In such circumstances referred to above, we direct the respondents to refund the amount of Rs.1,49,27,723/­ [Rupees One Crore Forty Nine Lakh Twenty Seven Thousand Seven Hundred and Twenty Three only] with interest at the rate of 6% p.a. from the date of 15/02/2019.

FULL TEXT OF THE HIGH COURT ORDER /JUDGEMENT

1. By this writ­-application under Article 226 of the Constitution of India, the writ­applicant, a company duly registered under the provisions of the Companies Act 2013 has prayed for the following reliefs:­

18(A) Be pleased to issue a writ of mandamus or any other writ, order or direction to the Respondents to refund forthwith the disputed amount of tax i.e.1,49,27,723/­ (One Crore Forty­Nine Lakhs Twenty­-Seven Thousand Seven Hundred and Twenty Three rupees) appropriated by the Respondents through coercive action under Section 44 of the GVAT Act in terms of notice annexed at Annexure D to this petition to the petitioner.

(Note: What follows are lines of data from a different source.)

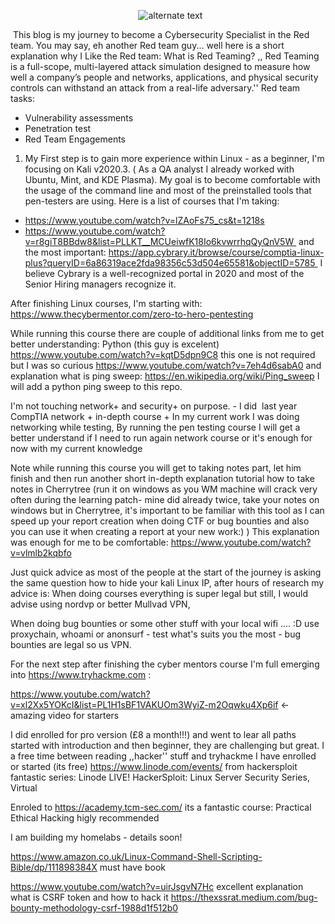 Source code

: <p align="center"> 
    <img src="https://user-images.githubusercontent.com/16366238/93334376-c371a880-f81c-11ea-88f9-88347bbab741.PNG" alt="alternate text">
 </p>



 This blog is my journey to become a Cybersecurity Specialist in the Red team.
You may say, eh another Red team guy... well here is a short explanation why I Like the Red team:
What is Red Teaming? 
,, Red Teaming is a full-scope, multi-layered attack simulation designed to measure how well a company’s people and networks, applications, and physical security controls can withstand an attack from a real-life adversary.''
Red team tasks:
- Vulnerability assessments
- Penetration test
- Red Team Engagements 
1. My First step is to gain more experience within Linux - as a beginner, I'm focusing on Kali v2020.3. ( As a QA analyst I already worked with Ubuntu, Mint, and KDE Plasma). My goal is to become comfortable with the usage of the command line and most of the preinstalled tools that pen-testers are using.
Here is a list of courses that I'm taking:
- https://www.youtube.com/watch?v=lZAoFs75_cs&t=1218s
- https://www.youtube.com/watch?v=r8giT8BBdw8&list=PLLKT__MCUeiwfK18Io6kvwrrhqQyQnV5W 
and the most important: https://app.cybrary.it/browse/course/comptia-linux-plus?queryID=6a86319ace2fda98356c53d504e65581&objectID=5785 
I believe Cybrary is a well-recognized portal in 2020 and most of the Senior Hiring managers recognize it.

After finishing Linux courses, I'm starting with:
https://www.thecybermentor.com/zero-to-hero-pentesting 

While running this course there are couple of additional links from me to get better understanding:
 Python (this guy is excelent) https://www.youtube.com/watch?v=kqtD5dpn9C8   this one is not required but I was so curious https://www.youtube.com/watch?v=7eh4d6sabA0
 and explanation what is ping sweep: https://en.wikipedia.org/wiki/Ping_sweep  I will add a python ping sweep to this repo. 

I'm not touching network+ and security+ on purpose. - I did  last year CompTIA network + in-depth course + In my current work I was doing networking while testing, By running the pen testing course I will get a better understand if I need to run again network course or it's enough for now with my current knowledge


Note while running this course you will get to taking notes part, let him finish and then run another short in-depth explanation tutorial how to take notes in Cherrytree (run it on windows as you WM machine will crack very often during the learning patch- mine did already twice, take your notes on windows but in Cherrytree, it's important to be familiar with this tool as I can speed up your report creation when doing CTF or bug bounties and also you can use it when creating a report at your new work:) ) This explanation was enough for me to be comfortable: https://www.youtube.com/watch?v=vlmlb2kqbfo 
 
 
Just quick advice as most of the people at the start of the journey is asking the same question how to hide your kali Linux IP, after hours of research my advice is:
When doing courses everything is super legal but still, I would advise using nordvp or better Mullvad VPN,
 
 
When doing bug bounties or some other stuff with your local wifi .... :D use proxychain, whoami or anonsurf - test what's suits you the most - bug bounties are legal so us VPN.


For the next step after finishing the cyber mentors course I'm full emerging into https://www.tryhackme.com :

https://www.youtube.com/watch?v=xl2Xx5YOKcI&list=PL1H1sBF1VAKUOm3WyiZ-m2Oqwku4Xp6if <- amazing video for starters

I did enrolled for pro version (£8 a month!!!) and went to lear all paths started with introduction and then beginner, they are challenging but great.
I a free time between reading ,,hacker'' stuff and tryhackme I have enrolled or started (its free) https://www.linode.com/events/ from hackersploit fantastic series: Linode LIVE! HackerSploit: Linux Server Security Series, Virtual

Enroled to https://academy.tcm-sec.com/ its a fantastic course: Practical Ethical Hacking higly recommended

I am building my homelabs - details soon!

https://www.amazon.co.uk/Linux-Command-Shell-Scripting-Bible/dp/111898384X must have book

https://www.youtube.com/watch?v=uirJsgvN7Hc excellent explanation what is CSRF token and how to hack it https://thexssrat.medium.com/bug-bounty-methodology-csrf-1988d1f512b0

(B) Be pleased to issue a writ of mandamus or any other writ, order or direction to the Respondents to refund forthwith the disputed amount of tax i.e.1,49,27,723/­ (One Crore Forty­Nine Lakhs Twenty­-Seven Thousand Seven Hundred and Twenty Three rupees), appropriated by the Respondents through coercive action under Section 44 of the GVAT Act in terms of notice annexed at Annexure D to this petition to the petitioner, as an ad­interim relief pending disposal of this Special Civil Application;

(BB) Be pleased to grant interest at the rate of 12% per annum along with the refunded amount from the date of illegal recovery done by the Respondents, i.e., from 15.02.2019 till the date of refund in the interest of justice and to further award costs of Rs.1 lakh in favour of the petitioner in the interest of justice.

(C) Be pleased to declare the recovery proceedings under Section 44 of the GVAT Act, 2002 by the Respondents pending stay application filed by the petitioner as being illegal, null & void ab­initio, without the authority of law, without jurisdiction and quash the recovery notice annexed at Annexure­ D of this application.

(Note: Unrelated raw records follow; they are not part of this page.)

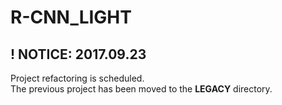 <h1>R-CNN_LIGHT</h1>

<p>
<h2>! NOTICE: 2017.09.23</h2>
Project refactoring is scheduled.</br>
The previous project has been moved to the <strong>LEGACY</strong> directory.
</p>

(D) Be pleased to restrain the Respondents from taking any further steps with respect to the assets of the petitioner pending the adjudication of appeal filed by the petitioner before Respondent No.2 in terms of the stay order granted by the Respondent No.2 annexed at Annexure-­J with this application.

(E) Be pleased to pass such other and further orders, which may be deemed fit in the interest of justice.

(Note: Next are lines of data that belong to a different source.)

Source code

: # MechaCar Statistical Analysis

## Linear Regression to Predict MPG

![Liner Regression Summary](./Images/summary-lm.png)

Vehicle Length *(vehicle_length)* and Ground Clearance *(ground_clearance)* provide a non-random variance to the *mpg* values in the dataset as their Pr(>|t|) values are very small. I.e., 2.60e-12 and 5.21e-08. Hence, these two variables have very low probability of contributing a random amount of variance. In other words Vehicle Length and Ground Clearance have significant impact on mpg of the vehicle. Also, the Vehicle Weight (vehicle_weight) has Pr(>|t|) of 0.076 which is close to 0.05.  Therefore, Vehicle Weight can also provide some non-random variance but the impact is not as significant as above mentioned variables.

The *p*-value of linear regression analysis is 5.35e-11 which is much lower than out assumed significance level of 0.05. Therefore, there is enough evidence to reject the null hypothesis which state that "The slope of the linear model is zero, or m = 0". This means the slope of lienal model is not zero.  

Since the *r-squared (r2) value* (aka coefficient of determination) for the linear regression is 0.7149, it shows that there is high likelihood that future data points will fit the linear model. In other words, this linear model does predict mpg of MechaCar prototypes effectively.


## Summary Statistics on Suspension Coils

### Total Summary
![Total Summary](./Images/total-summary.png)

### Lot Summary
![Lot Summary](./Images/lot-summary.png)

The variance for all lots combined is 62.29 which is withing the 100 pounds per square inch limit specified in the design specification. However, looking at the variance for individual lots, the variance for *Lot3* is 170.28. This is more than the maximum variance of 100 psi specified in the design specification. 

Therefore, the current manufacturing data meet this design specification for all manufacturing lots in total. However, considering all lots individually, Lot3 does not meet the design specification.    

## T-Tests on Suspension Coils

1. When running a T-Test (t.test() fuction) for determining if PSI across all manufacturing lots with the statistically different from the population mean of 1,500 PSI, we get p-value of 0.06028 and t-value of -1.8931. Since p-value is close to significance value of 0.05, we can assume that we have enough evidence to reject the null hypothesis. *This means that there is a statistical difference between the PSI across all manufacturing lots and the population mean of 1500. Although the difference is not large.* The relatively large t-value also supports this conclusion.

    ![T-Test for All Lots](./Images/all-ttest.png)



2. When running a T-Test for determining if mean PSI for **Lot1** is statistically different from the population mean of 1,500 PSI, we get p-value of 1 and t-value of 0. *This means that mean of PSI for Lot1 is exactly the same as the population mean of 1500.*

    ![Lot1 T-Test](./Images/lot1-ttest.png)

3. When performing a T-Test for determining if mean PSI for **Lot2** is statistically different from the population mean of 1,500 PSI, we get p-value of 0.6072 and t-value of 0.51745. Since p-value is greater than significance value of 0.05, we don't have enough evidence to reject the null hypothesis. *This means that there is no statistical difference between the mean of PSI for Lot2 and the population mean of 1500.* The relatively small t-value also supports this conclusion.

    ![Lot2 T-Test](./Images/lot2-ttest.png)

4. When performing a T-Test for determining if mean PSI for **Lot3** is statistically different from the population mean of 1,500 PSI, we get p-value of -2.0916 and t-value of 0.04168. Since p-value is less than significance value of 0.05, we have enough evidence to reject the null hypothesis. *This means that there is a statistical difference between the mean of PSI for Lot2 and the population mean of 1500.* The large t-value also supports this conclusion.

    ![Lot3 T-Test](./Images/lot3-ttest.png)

2. The case of the writ-­applicant in its own words as pleaded in the writ­-application is as under:­

2.1 That the petitioner herein, Micromax Informatics Limited is an Indian consumer electronics company, duly registered under the provisions of the Companies Act, 2013, with its local office at C/o. Neeta Enterprices, T-30-31, Tirupati Estate, Opp. Ekta Hotel, Aslali Bye Pass Aslali, Ahmedabad 382427. It has its corporate office at Plot No.288A, Near Audi Service Center, Phase­IV, Sector 18, Udyog Vihar, Gugaon – 122016, Haryana and is a registered dealer under the provisions of Gujarat Value Added Tax Act, 2003 (hereinafter, “GVAT Act”) and is hence entitled to the fundamental rights and legal rights enshrined under the Constitution of India and various statutes.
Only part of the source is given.